What needs to be done> Look through the lines below; wherever the word "certainly" appears, copy that line.

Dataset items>
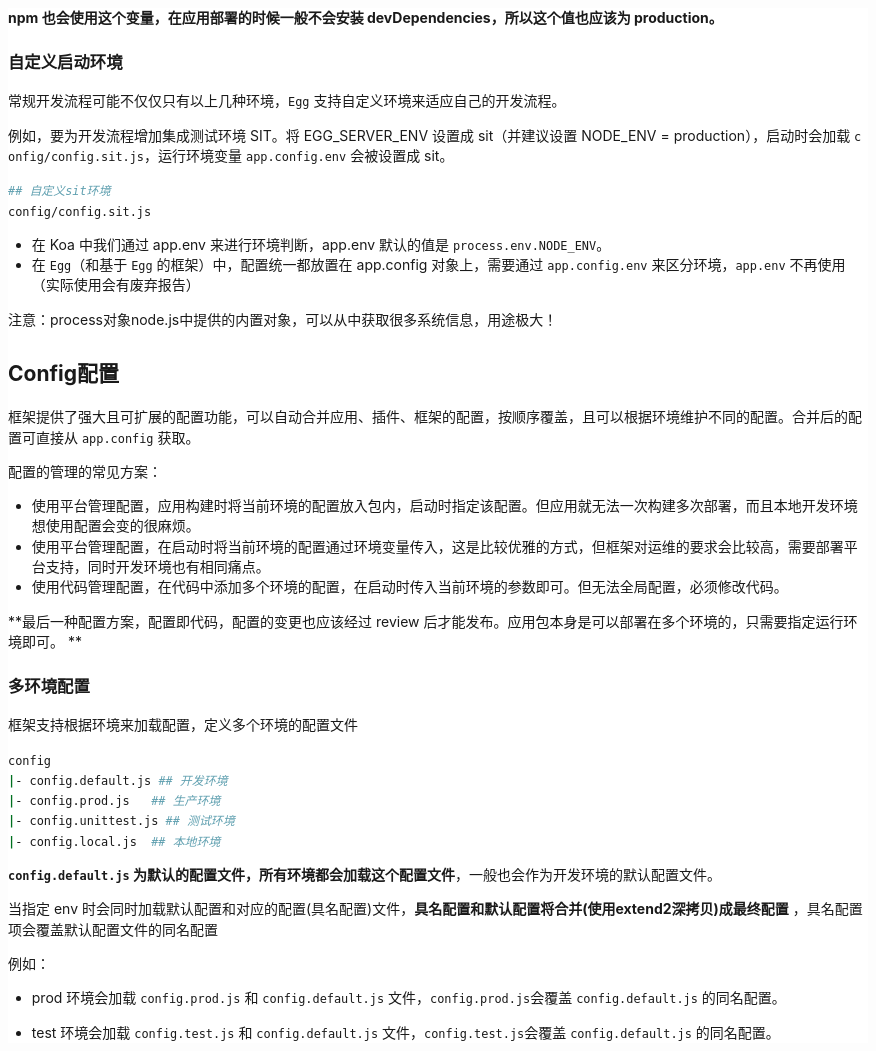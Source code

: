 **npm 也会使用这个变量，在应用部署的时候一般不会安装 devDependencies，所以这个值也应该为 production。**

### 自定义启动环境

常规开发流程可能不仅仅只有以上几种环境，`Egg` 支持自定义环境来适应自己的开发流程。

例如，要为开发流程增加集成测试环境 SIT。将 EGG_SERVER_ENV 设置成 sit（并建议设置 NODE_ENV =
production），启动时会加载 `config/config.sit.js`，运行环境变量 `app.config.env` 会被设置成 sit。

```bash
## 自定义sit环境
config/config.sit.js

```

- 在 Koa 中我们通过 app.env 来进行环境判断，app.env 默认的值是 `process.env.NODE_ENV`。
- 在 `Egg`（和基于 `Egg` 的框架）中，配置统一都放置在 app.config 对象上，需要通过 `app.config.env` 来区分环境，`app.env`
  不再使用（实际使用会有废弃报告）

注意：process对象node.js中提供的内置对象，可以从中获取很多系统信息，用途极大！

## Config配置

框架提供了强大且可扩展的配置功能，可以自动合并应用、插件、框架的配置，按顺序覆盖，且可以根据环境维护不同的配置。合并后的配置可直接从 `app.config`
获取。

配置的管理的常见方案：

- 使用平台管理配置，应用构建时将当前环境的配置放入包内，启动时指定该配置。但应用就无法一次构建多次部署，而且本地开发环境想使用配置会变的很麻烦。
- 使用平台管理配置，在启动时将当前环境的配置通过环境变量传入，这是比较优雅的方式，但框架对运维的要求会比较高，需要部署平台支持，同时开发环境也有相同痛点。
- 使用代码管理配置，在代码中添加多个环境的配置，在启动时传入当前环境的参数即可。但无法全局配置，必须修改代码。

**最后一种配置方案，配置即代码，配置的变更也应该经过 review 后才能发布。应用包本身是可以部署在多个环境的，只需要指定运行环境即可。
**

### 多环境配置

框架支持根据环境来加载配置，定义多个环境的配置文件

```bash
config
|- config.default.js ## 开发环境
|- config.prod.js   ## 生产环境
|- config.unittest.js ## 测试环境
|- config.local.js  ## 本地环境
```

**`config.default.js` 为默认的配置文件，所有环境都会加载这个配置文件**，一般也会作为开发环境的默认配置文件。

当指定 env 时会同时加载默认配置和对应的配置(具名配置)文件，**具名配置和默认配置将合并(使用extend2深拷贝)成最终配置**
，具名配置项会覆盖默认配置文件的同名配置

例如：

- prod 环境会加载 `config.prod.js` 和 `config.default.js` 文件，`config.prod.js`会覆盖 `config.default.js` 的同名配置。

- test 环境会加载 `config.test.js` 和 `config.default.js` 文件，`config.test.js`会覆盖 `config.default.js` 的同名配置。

---

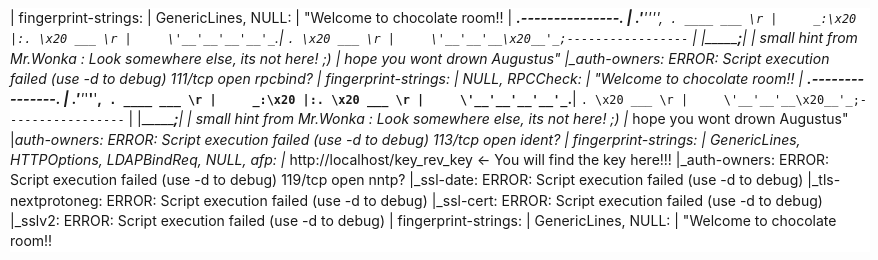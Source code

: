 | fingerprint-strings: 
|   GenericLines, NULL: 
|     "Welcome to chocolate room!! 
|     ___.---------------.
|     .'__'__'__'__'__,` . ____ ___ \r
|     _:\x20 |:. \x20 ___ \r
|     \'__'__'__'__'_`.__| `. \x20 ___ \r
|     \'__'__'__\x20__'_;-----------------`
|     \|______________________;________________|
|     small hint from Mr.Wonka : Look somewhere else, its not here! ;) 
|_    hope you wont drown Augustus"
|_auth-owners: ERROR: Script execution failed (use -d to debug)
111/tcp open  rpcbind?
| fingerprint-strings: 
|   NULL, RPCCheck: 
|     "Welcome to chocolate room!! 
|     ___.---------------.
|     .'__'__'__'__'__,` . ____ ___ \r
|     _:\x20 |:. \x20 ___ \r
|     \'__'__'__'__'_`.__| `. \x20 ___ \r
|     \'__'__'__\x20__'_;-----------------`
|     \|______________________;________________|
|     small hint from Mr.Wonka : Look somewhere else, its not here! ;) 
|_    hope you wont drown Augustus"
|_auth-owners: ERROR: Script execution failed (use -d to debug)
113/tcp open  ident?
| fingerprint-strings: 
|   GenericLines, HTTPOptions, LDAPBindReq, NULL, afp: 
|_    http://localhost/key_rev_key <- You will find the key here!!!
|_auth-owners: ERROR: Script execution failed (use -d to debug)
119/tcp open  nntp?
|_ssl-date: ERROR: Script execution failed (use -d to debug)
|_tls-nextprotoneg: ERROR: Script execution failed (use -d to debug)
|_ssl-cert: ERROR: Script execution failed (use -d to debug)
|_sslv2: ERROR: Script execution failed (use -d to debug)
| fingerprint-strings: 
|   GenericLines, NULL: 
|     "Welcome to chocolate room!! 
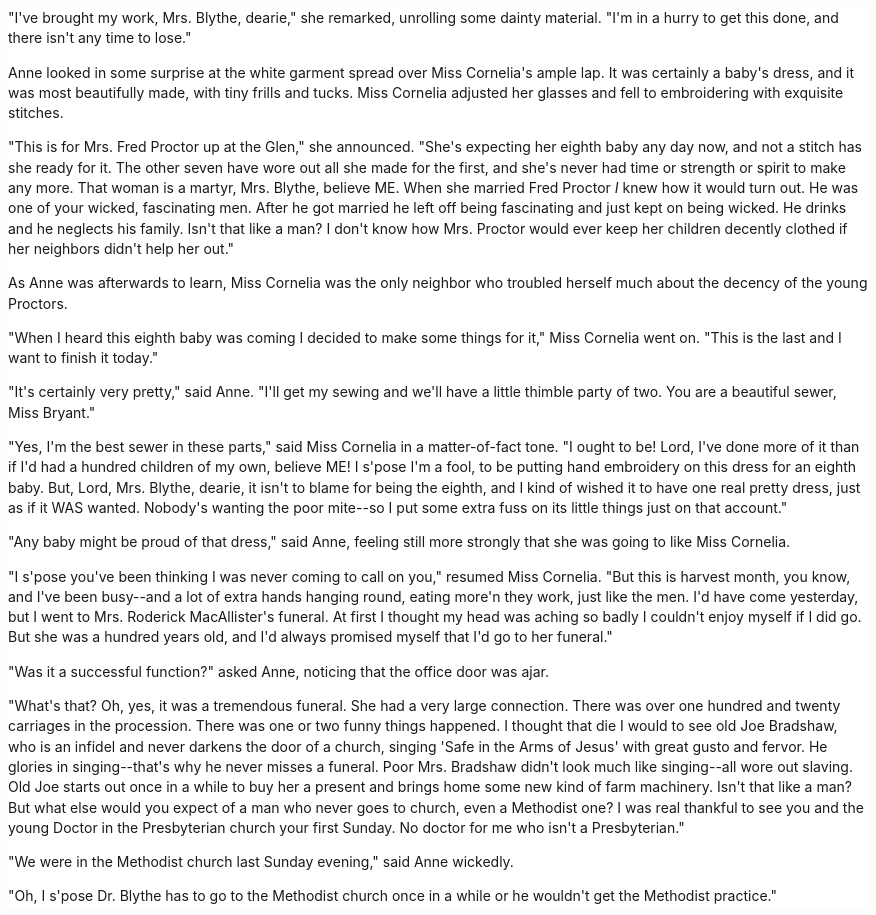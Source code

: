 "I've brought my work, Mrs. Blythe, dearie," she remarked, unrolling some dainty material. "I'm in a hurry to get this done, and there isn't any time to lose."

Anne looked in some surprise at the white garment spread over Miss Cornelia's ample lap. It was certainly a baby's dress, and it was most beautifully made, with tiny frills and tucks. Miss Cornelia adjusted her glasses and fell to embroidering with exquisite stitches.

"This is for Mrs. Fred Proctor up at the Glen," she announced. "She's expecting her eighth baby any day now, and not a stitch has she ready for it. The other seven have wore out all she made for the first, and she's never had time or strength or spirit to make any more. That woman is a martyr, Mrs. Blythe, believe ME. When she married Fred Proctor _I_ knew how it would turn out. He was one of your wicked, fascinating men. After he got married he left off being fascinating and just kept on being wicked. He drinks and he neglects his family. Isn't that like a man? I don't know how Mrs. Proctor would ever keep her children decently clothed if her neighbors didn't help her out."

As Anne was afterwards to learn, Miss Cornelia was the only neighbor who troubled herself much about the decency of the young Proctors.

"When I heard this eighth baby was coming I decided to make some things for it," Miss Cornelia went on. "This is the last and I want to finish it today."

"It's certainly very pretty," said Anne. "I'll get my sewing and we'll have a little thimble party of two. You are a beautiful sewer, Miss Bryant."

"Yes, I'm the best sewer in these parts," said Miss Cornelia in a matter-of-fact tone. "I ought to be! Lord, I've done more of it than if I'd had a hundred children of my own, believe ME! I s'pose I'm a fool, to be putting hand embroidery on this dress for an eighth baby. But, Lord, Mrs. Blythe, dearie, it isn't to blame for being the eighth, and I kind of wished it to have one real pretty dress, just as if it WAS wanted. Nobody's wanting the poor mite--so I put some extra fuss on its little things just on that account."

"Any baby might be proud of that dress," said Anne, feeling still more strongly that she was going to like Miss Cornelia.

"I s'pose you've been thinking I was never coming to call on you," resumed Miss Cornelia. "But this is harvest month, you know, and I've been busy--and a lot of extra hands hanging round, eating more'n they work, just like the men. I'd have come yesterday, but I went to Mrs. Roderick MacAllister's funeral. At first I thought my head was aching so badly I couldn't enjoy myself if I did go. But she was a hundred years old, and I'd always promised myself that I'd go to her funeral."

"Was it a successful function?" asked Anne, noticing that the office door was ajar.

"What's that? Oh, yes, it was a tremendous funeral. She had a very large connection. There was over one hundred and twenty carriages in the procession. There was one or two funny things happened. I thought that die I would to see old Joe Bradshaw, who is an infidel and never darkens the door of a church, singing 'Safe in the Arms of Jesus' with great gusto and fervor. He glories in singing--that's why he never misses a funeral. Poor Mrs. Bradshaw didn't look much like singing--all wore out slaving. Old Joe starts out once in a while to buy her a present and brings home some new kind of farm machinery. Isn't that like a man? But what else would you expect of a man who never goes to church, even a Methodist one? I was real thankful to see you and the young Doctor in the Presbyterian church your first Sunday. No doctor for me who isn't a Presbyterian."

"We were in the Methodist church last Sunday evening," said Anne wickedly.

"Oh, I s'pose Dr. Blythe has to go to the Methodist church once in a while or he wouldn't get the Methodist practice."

Response to this exercise>
Anne looked in some surprise at the white garment spread over Miss Cornelia's ample lap. It was certainly a baby's dress, and it was most beautifully made, with tiny frills and tucks. Miss Cornelia adjusted her glasses and fell to embroidering with exquisite stitches.
"It's certainly very pretty," said Anne. "I'll get my sewing and we'll have a little thimble party of two. You are a beautiful sewer, Miss Bryant."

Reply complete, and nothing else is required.